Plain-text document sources
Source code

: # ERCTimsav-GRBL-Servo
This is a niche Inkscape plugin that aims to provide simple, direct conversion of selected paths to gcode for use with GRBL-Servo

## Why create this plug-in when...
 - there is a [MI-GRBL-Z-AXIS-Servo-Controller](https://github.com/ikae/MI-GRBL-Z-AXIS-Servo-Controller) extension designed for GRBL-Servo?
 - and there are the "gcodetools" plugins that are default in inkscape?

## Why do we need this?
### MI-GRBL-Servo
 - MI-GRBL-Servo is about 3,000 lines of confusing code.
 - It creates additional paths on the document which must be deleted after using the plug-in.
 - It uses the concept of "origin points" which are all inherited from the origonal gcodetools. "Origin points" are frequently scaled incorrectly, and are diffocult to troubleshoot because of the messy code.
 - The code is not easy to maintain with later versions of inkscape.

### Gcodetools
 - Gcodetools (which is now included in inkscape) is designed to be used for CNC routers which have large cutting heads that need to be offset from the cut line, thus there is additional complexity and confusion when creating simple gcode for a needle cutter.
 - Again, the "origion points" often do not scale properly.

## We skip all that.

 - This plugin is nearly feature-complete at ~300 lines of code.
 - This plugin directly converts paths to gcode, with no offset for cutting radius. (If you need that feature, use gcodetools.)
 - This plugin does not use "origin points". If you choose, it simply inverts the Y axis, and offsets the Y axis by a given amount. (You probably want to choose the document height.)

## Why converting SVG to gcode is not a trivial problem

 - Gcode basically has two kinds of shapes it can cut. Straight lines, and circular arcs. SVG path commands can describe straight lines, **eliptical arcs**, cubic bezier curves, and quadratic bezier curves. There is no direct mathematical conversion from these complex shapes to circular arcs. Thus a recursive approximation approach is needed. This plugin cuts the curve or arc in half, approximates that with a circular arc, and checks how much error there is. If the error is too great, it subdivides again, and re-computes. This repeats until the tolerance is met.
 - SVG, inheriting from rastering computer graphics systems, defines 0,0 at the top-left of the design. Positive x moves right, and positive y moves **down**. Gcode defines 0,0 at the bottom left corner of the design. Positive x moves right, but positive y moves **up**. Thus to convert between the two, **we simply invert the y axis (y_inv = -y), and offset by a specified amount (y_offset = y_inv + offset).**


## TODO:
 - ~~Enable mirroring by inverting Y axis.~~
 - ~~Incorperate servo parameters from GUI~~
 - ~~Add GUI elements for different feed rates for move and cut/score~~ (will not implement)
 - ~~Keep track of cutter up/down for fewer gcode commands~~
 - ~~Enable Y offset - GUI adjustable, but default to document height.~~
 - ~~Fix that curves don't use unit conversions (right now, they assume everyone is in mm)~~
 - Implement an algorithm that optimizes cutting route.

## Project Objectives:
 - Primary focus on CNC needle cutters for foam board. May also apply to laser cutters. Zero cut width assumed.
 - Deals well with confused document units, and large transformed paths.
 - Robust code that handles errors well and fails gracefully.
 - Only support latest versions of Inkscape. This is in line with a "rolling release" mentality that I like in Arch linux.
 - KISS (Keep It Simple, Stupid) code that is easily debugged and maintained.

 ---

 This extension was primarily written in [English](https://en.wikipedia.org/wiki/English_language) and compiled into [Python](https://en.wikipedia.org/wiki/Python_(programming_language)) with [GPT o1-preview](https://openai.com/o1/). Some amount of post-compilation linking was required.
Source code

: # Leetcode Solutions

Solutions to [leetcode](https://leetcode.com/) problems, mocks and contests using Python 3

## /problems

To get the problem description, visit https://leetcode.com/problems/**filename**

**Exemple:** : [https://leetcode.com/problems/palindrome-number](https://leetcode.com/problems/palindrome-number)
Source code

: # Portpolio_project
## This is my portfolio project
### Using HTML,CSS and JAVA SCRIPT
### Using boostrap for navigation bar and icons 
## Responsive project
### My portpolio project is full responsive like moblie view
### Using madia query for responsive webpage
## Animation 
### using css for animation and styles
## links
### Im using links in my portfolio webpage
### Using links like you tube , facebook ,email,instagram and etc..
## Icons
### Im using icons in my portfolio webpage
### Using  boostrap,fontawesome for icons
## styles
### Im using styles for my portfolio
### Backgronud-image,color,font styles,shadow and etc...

• Activity
Exactly as they appear above, write out all of the lines.

• Problem solution
Source code

: # ERCTimsav-GRBL-Servo
This is a niche Inkscape plugin that aims to provide simple, direct conversion of selected paths to gcode for use with GRBL-Servo

## Why create this plug-in when...
 - there is a [MI-GRBL-Z-AXIS-Servo-Controller](https://github.com/ikae/MI-GRBL-Z-AXIS-Servo-Controller) extension designed for GRBL-Servo?
 - and there are the "gcodetools" plugins that are default in inkscape?

## Why do we need this?
### MI-GRBL-Servo
 - MI-GRBL-Servo is about 3,000 lines of confusing code.
 - It creates additional paths on the document which must be deleted after using the plug-in.
 - It uses the concept of "origin points" which are all inherited from the origonal gcodetools. "Origin points" are frequently scaled incorrectly, and are diffocult to troubleshoot because of the messy code.
 - The code is not easy to maintain with later versions of inkscape.

### Gcodetools
 - Gcodetools (which is now included in inkscape) is designed to be used for CNC routers which have large cutting heads that need to be offset from the cut line, thus there is additional complexity and confusion when creating simple gcode for a needle cutter.
 - Again, the "origion points" often do not scale properly.

## We skip all that.

 - This plugin is nearly feature-complete at ~300 lines of code.
 - This plugin directly converts paths to gcode, with no offset for cutting radius. (If you need that feature, use gcodetools.)
 - This plugin does not use "origin points". If you choose, it simply inverts the Y axis, and offsets the Y axis by a given amount. (You probably want to choose the document height.)

## Why converting SVG to gcode is not a trivial problem

 - Gcode basically has two kinds of shapes it can cut. Straight lines, and circular arcs. SVG path commands can describe straight lines, **eliptical arcs**, cubic bezier curves, and quadratic bezier curves. There is no direct mathematical conversion from these complex shapes to circular arcs. Thus a recursive approximation approach is needed. This plugin cuts the curve or arc in half, approximates that with a circular arc, and checks how much error there is. If the error is too great, it subdivides again, and re-computes. This repeats until the tolerance is met.
 - SVG, inheriting from rastering computer graphics systems, defines 0,0 at the top-left of the design. Positive x moves right, and positive y moves **down**. Gcode defines 0,0 at the bottom left corner of the design. Positive x moves right, but positive y moves **up**. Thus to convert between the two, **we simply invert the y axis (y_inv = -y), and offset by a specified amount (y_offset = y_inv + offset).**


## TODO:
 - ~~Enable mirroring by inverting Y axis.~~
 - ~~Incorperate servo parameters from GUI~~
 - ~~Add GUI elements for different feed rates for move and cut/score~~ (will not implement)
 - ~~Keep track of cutter up/down for fewer gcode commands~~
 - ~~Enable Y offset - GUI adjustable, but default to document height.~~
 - ~~Fix that curves don't use unit conversions (right now, they assume everyone is in mm)~~
 - Implement an algorithm that optimizes cutting route.

## Project Objectives:
 - Primary focus on CNC needle cutters for foam board. May also apply to laser cutters. Zero cut width assumed.
 - Deals well with confused document units, and large transformed paths.
 - Robust code that handles errors well and fails gracefully.
 - Only support latest versions of Inkscape. This is in line with a "rolling release" mentality that I like in Arch linux.
 - KISS (Keep It Simple, Stupid) code that is easily debugged and maintained.

 ---

 This extension was primarily written in [English](https://en.wikipedia.org/wiki/English_language) and compiled into [Python](https://en.wikipedia.org/wiki/Python_(programming_language)) with [GPT o1-preview](https://openai.com/o1/). Some amount of post-compilation linking was required.
Source code

: # Leetcode Solutions

Solutions to [leetcode](https://leetcode.com/) problems, mocks and contests using Python 3

## /problems

To get the problem description, visit https://leetcode.com/problems/**filename**

**Exemple:** : [https://leetcode.com/problems/palindrome-number](https://leetcode.com/problems/palindrome-number)
Source code

: # Portpolio_project
## This is my portfolio project
### Using HTML,CSS and JAVA SCRIPT
### Using boostrap for navigation bar and icons 
## Responsive project
### My portpolio project is full responsive like moblie view
### Using madia query for responsive webpage
## Animation 
### using css for animation and styles
## links
### Im using links in my portfolio webpage
### Using links like you tube , facebook ,email,instagram and etc..
## Icons
### Im using icons in my portfolio webpage
### Using  boostrap,fontawesome for icons
## styles
### Im using styles for my portfolio
### Backgronud-image,color,font styles,shadow and etc...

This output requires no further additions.